I have spoken of the influence which letters and money sent home have in recruiting immigrant workmen. These people make little or no use of labor agencies unless the saloon and the small bank may be so denominated. There are men in each nationality, acknowledged leaders, who play the part of intermediaries between superintendents and their people. But such investigations as I have made at Ellis Island do not lead me to believe that the employers of labor in Pittsburgh violate the contract labor law. Labor agencies in New York city make a specialty of distributing Slavs, Lithuanians and Italians to firms in need of hands. The leader who supplies men to a mill or mining concern gets so much for each man supplied. Whatever contract there may be is executed this side of the water. For instance, a leading Croatian had a specific understanding with one of the mills of Pittsburgh that all men he brings will find employment. No contract was executed and in the opinion of the local immigration agent, there was in it no violation of the contract labor law.
YOUNG CROATIAN.
I have noted the drawbacks to the new day laborer as such. On the other hand, it is a common opinion in the district that some employers of labor give the Slavs and Italians preference because of their docility, their habit of silent submission, their amenability to discipline, and their willingness to work long hours and over time without a murmur. Foreigners as a rule earn the lowest wages and work the full stint of hours. I found them in the machine shops working sixty hours a week; at the blast furnaces working twelve hours a day for seven days in the week. The common laborer in and around the mills works seventy-two hours a week. The unit of wages is an hour rate for day labor and a Slav is willing to take the longer hours (twelve hours a day for men who work fourteen and sixteen in the fatherland) with extra work on Sundays, especially in connection with clearing the yards and repairing. Possibly sixty to seventy per cent of the laborers in the mills come out Sundays and the mechanics and other laborers on occasions work thirty-six hours in order that the plant may start on time.
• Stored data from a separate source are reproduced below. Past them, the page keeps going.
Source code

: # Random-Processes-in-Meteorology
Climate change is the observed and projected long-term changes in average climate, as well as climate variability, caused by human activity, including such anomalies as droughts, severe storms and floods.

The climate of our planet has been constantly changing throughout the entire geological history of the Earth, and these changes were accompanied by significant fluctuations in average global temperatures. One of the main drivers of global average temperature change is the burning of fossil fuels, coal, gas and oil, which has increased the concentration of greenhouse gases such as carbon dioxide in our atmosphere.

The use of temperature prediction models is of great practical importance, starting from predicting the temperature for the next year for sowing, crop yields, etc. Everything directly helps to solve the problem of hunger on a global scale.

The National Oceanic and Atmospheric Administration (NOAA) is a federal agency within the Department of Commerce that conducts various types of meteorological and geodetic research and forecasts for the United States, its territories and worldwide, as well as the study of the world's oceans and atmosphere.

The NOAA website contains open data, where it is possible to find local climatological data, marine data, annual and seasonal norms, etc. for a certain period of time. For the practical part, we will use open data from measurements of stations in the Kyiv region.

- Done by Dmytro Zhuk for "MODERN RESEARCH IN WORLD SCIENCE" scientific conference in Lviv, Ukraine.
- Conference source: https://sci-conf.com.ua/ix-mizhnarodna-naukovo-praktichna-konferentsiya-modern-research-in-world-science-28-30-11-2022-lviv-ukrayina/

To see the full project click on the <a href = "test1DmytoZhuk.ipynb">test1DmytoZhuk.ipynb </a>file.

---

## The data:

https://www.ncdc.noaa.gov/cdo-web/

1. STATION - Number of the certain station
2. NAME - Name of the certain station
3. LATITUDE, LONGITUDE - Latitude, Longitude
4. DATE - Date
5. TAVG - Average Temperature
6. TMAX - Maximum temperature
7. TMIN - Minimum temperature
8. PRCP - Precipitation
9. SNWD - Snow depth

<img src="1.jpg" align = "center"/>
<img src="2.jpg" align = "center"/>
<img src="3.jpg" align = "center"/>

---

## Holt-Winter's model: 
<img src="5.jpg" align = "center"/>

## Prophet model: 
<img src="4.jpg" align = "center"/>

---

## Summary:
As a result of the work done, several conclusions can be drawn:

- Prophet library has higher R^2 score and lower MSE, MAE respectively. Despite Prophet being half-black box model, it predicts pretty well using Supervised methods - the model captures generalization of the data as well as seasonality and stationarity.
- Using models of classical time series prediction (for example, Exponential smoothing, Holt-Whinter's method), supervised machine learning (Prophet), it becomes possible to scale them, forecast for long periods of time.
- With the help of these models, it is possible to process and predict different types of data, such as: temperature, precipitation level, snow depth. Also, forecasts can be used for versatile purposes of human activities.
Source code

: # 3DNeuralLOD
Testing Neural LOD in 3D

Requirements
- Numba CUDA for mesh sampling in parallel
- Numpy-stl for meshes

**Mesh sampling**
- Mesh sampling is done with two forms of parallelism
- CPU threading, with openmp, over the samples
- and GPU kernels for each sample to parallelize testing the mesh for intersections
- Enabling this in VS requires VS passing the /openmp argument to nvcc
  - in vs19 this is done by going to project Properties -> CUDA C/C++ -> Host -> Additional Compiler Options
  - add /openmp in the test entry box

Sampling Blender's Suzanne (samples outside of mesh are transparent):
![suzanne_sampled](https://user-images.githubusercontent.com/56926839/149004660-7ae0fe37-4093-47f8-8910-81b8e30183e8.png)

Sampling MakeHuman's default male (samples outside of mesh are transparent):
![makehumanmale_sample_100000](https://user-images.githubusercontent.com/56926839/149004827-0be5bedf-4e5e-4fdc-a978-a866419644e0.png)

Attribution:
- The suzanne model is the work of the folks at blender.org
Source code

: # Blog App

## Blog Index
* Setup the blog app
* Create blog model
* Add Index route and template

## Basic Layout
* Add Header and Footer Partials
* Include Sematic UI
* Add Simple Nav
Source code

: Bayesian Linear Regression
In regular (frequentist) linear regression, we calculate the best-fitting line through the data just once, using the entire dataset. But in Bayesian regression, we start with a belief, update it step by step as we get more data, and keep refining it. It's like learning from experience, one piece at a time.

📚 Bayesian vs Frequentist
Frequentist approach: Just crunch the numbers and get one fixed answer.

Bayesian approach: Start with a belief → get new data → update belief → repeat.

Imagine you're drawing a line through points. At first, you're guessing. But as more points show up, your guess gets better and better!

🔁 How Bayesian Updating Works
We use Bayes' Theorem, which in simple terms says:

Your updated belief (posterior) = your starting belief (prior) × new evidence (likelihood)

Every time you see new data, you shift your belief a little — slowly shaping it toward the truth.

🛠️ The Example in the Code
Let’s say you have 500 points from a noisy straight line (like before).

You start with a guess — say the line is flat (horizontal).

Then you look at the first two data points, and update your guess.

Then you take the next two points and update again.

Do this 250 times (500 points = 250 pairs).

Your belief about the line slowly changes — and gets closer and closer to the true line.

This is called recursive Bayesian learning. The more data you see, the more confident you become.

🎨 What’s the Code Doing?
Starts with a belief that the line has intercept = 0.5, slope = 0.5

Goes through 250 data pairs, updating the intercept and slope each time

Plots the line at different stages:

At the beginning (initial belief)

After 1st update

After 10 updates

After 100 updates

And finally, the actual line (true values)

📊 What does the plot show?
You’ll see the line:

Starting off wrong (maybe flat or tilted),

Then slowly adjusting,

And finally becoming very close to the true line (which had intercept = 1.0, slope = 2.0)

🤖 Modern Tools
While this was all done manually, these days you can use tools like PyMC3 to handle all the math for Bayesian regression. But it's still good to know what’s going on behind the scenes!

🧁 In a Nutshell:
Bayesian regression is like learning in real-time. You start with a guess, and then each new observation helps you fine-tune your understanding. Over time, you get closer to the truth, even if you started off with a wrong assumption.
In one mill I found Russians (Greek Orthodox) in favor for the reason that they gladly worked on Sundays.
YOUNG SERVIAN.
My belief is that certain employers of labor have reaped advantage from racial antipathies. The Pole and the Lithuanian have nothing in common and each of them despises the Slovak. Foremen know this and use their knowledge when foreigners are likely to reach a common understanding upon wages or conditions of labor. All these considerations have helped make it less difficult for factory operators to keep open or non-union shop in Pittsburgh. The constant influx of raw material from backward nations into the industries of the city has had somewhat the same effect as the flow of water at an estuary when the tide is rising. All is commotion. It will continue to be so as long as the inflow of Slavs and Italians continues as it has in the last decade. But when they have become permanently placed and their average intelligence and grasp of American conditions rise, racial prejudices will give way to common interests. When this time comes, Pittsburgh will witness the rise of stronger labor organizations than were ever effected by Teuton and Kelt.